Wednesday, April 15, 2015

Pakistan caught in a bind by Sharif’s Saudi debt



Sharif was put on the spot when the official Saudi news agency released a statement, after King Salman and Sharif spoke by phone last week, stating that Pakistan promised to place its military potential at Saudi disposal. The Saudis requested airplanes, ships and ground troops in support of its operations in Yemen. In the absence of a denial and with an active ministerial campaign in support of Saudi Arabia, it is near certain that Sharif did give an understanding of this nature to the Saudi King, when Sharif visited Saudi Arabia at short notice during March this year.

Sharif and the Saudi royals have cultivated good relations for some time. The Saudis softened their nuclear sanctions on Pakistan in 1998 when, as prime minister, Sharif decided to conduct Pakistan’s first nuclear testing. They gave billions of dollars worth of oil to Pakistan on deferred payment terms but effectively free for five years. The Saudi government later denied this facility when General Pervez Musharraf, who succeeded Sharif, asked for its extension.

The Saudis made a calculated investment. After saving the Sharif family from Musharraf’s jails, they hosted them in style during their years in exile. They backed Sharifs to set up multi-million dollar enterprises based in Saudi Arabia and elsewhere. When the political space opened up in Pakistan, they sent Sharif back in 2007 on board a royal Saudi plane to prevent his deportation. Musharraf had thwarted Sharif’s earlier attempt to return, breaking what had been a solid commitment of a maximum ten-year exile. Sharif and his family owe much of their new billions to Saudi patronage. As such, Sharif ‘is very much Saudi Arabia’s man in Pakistan,’ as a Saudi prince put it.

And in 2014, when the Pakistani rupee was sinking, a mysterious deposit of US$1.5 billion showed up in Pakistan’s central bank reserves — ‘from a friend’, who did not wish to be named. Pakistanis who questioned the wisdom of accepting this money were misleadingly told there was no quid pro quo. But it is now payback time for Sharif’s debt to the Saudis.

There were signs that something was afoot. Saudi Arabia was the first country that Army Chief General Raheel Sharif visited after assuming command in 2014. The Saudi Foreign Minister and the Crown Prince, now King Salman, visited Pakistan early last year in quick succession. Reports of Saudi purchases of Pakistani arms rapidly gained currency. Last month before the Saudi offensive was launched in Yemen, Sharif was literally summoned to Saudi Arabia at short notice and in a most unusual departure from protocol the Saudi King Salman, the Crown Prince and the whole cabinet received him at Riyadh airport.

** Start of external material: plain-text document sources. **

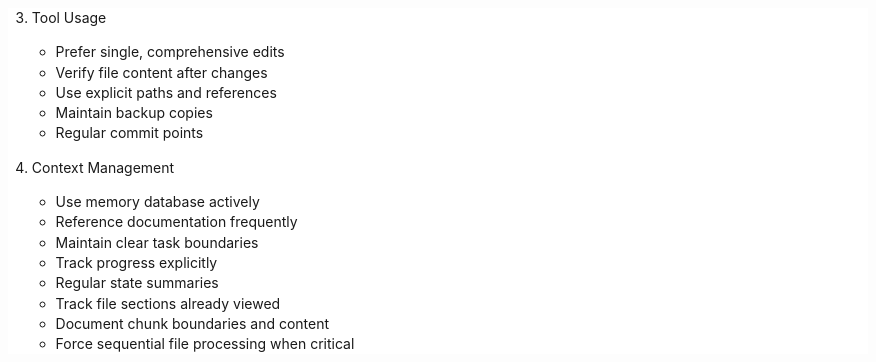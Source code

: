3. Tool Usage
   - Prefer single, comprehensive edits
   - Verify file content after changes
   - Use explicit paths and references
   - Maintain backup copies
   - Regular commit points

4. Context Management
   - Use memory database actively
   - Reference documentation frequently
   - Maintain clear task boundaries
   - Track progress explicitly
   - Regular state summaries
   - Track file sections already viewed
   - Document chunk boundaries and content
   - Force sequential file processing when critical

Pakistan’s economy is not picking up. Pakistan is in need of money, which the Saudi regime is ready to pay in return for renting out the services of Pakistan’s military. In fact, Pakistan has done this deal before and seems poised to do it again. Pakistan Air Force pilots flew Saudi airplanes as early as 1969, repelling a South Yemeni incursion reportedly supported by Saudi nemesis Egypt’s Gamal Abdel Nasser. At the height of deployment during the 1980s Pakistan reportedly rotated about 50,000 troops in Saudi Arabia.

There is also a constant supply of retired servicemen (resembling US ‘contractors’) in Saudi Arabia, as well as a little fewer than a thousand servicemen from Pakistan who remain there in technical support and medical roles.

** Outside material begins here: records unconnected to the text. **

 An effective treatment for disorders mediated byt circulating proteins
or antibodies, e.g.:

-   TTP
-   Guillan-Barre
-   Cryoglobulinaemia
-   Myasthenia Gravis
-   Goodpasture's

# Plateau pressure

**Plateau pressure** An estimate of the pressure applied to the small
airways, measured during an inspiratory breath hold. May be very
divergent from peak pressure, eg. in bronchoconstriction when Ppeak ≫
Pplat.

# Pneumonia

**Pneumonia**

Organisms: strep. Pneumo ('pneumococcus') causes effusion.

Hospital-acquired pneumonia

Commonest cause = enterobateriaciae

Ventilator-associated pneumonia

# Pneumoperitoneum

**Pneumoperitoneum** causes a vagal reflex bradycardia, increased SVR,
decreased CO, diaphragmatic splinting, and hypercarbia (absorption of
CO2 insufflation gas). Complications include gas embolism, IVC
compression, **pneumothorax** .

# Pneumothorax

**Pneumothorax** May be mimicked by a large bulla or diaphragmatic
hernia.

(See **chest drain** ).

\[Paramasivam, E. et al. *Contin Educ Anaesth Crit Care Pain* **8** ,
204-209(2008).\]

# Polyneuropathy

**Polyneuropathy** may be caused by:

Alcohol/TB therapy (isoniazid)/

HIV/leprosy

The Saudis hold another strong card. Pakistani expatriates living in the kingdom send over US$8 billion home annually, a figure that represents almost half of Pakistan’s total US$16 billion in offshore remittances and helps to shore up the sagging economy.

Yet again, despite pretentions otherwise, Sharif’s personal obligation to the Saudi royal household is casting a heavy shadow over issues of national interest. Pakistan’s wariness in joining another war is understandable. Pakistan’s involvement as a proxy, beginning with the ‘Afghan Jihad’ against the Soviets, has come at a serious and high cost to Pakistan as a state and society. Radicalism has spread in the form of intolerant versions of Islam, the Taliban, a drugs and gun culture and massive funding directed to Saudi-sponsored seminaries. The latter has promoted sectarianism by financing murderous Sunni campaigns against the Shia minority.

Since the Iranian Revolution, Pakistan has become the ideological battleground between Saudi Arabia and Iran. An already fractured society, Pakistan would be better off staying out of this combustible adventure.

Sajjad Ashraf is an adjunct professor at the Lee Kuan Yew School of Public Policy, National University of Singapore. He was a member of the Pakistan Foreign Service 1973–2004.